Scientific classification
- Domain: Bacteria
- Kingdom: Bacillati
- Phylum: Bacillota
- Class: Bacilli
- Order: Bacillales
- Family: Listeriaceae Garrity et al. 2001
- Genera: Brochothrix; Listeria; "Paenilisteria";
- Synonyms: "Brochotrichaceae" corrig. Bouznada et al. 2024;

= Listeriaceae =

Family of bacteria

The Listeriaceae are a family of Gram-positive bacteria that includes two genera: Listeria and Brochothrix. They are short, rod-shaped bacteria that are aerobic or facultatively anaerobic. Spores are not formed, but under stress these bacteria can form filaments. Some species, namely Listeria monocytogenes, can cause human and animal listeriosis.
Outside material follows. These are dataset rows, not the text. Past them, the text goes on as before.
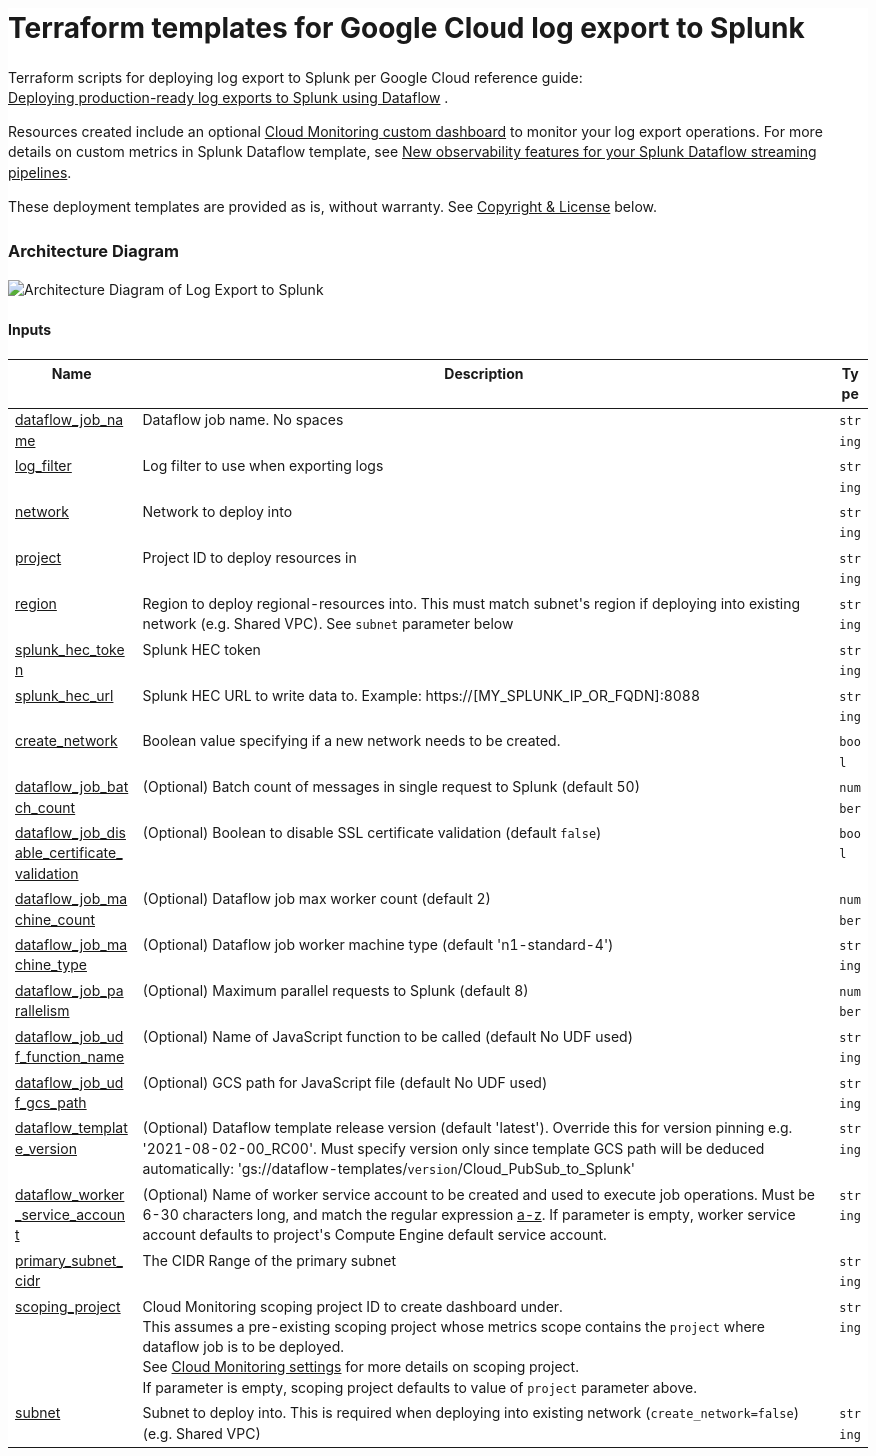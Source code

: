 
# Terraform templates for Google Cloud log export to Splunk

Terraform scripts for deploying log export to Splunk per Google Cloud reference guide:</br>
[Deploying production-ready log exports to Splunk using Dataflow](https://cloud.google.com/architecture/deploying-production-ready-log-exports-to-splunk-using-dataflow)
.

Resources created include an optional [Cloud Monitoring custom dashboard](#monitoring-dashboard-batteries-included) to monitor your log export operations. For more details on custom metrics in Splunk Dataflow template, see [New observability features for your Splunk Dataflow streaming pipelines](https://cloud.google.com/blog/products/data-analytics/simplify-your-splunk-dataflow-ops-with-improved-pipeline-observability).

These deployment templates are provided as is, without warranty. See [Copyright & License](#copyright-&-license) below.

### Architecture Diagram

![Architecture Diagram of Log Export to Splunk](./images/logging_export_to_splunk.png)

#### Inputs

| Name | Description | Type |
|------|-------------|------|
| <a name="input_dataflow_job_name"></a> [dataflow_job_name](#input_dataflow_job_name) | Dataflow job name. No spaces | `string` |
| <a name="input_log_filter"></a> [log_filter](#input_log_filter) | Log filter to use when exporting logs | `string` |
| <a name="input_network"></a> [network](#input_network) | Network to deploy into | `string` |
| <a name="input_project"></a> [project](#input_project) | Project ID to deploy resources in | `string` |
| <a name="input_region"></a> [region](#input_region) | Region to deploy regional-resources into. This must match subnet's region if deploying into existing network (e.g. Shared VPC). See `subnet` parameter below | `string` |
| <a name="input_splunk_hec_token"></a> [splunk_hec_token](#input_splunk_hec_token) | Splunk HEC token | `string` |
| <a name="input_splunk_hec_url"></a> [splunk_hec_url](#input_splunk_hec_url) | Splunk HEC URL to write data to. Example: https://[MY_SPLUNK_IP_OR_FQDN]:8088 | `string` |
| <a name="input_create_network"></a> [create_network](#input_create_network) | Boolean value specifying if a new network needs to be created. | `bool` |
| <a name="input_dataflow_job_batch_count"></a> [dataflow_job_batch_count](#input_dataflow_job_batch_count) | (Optional) Batch count of messages in single request to Splunk (default 50) | `number` |
| <a name="input_dataflow_job_disable_certificate_validation"></a> [dataflow_job_disable_certificate_validation](#input_dataflow_job_disable_certificate_validation) | (Optional) Boolean to disable SSL certificate validation (default `false`) | `bool` |
| <a name="input_dataflow_job_machine_count"></a> [dataflow_job_machine_count](#input_dataflow_job_machine_count) | (Optional) Dataflow job max worker count (default 2) | `number` |
| <a name="input_dataflow_job_machine_type"></a> [dataflow_job_machine_type](#input_dataflow_job_machine_type) | (Optional) Dataflow job worker machine type (default 'n1-standard-4') | `string` |
| <a name="input_dataflow_job_parallelism"></a> [dataflow_job_parallelism](#input_dataflow_job_parallelism) | (Optional) Maximum parallel requests to Splunk (default 8) | `number` |
| <a name="input_dataflow_job_udf_function_name"></a> [dataflow_job_udf_function_name](#input_dataflow_job_udf_function_name) | (Optional) Name of JavaScript function to be called (default No UDF used) | `string` |
| <a name="input_dataflow_job_udf_gcs_path"></a> [dataflow_job_udf_gcs_path](#input_dataflow_job_udf_gcs_path) | (Optional) GCS path for JavaScript file (default No UDF used) | `string` |
| <a name="input_dataflow_template_version"></a> [dataflow_template_version](#input_dataflow_template_version) | (Optional) Dataflow template release version (default 'latest'). Override this for version pinning e.g. '2021-08-02-00_RC00'. Must specify version only since template GCS path will be deduced automatically: 'gs://dataflow-templates/`version`/Cloud_PubSub_to_Splunk' | `string` |
| <a name="input_dataflow_worker_service_account"></a> [dataflow_worker_service_account](#input_dataflow_worker_service_account) | (Optional) Name of worker service account to be created and used to execute job operations. Must be 6-30 characters long, and match the regular expression [a-z]([-a-z0-9]*[a-z0-9]). If parameter is empty, worker service account defaults to project's Compute Engine default service account. | `string` |
| <a name="input_primary_subnet_cidr"></a> [primary_subnet_cidr](#input_primary_subnet_cidr) | The CIDR Range of the primary subnet | `string` |
| <a name="input_scoping_project"></a> [scoping_project](#input_scoping_project) | Cloud Monitoring scoping project ID to create dashboard under.<br>This assumes a pre-existing scoping project whose metrics scope contains the `project` where dataflow job is to be deployed.<br>See [Cloud Monitoring settings](https://cloud.google.com/monitoring/settings) for more details on scoping project.<br>If parameter is empty, scoping project defaults to value of `project` parameter above. | `string` |
| <a name="input_subnet"></a> [subnet](#input_subnet) | Subnet to deploy into. This is required when deploying into existing network (`create_network=false`) (e.g. Shared VPC) | `string` |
While not all bacteria in the Listeriaceae family are considered a danger to humans, some are strongly associated with food borne illness or microbial spoilage, so they remain a topic of interest in agricultural industries.

==Phylogeny==
The currently accepted taxonomy is based on the List of Prokaryotic names with Standing in Nomenclature (LPSN) and National Center for Biotechnology Information (NCBI).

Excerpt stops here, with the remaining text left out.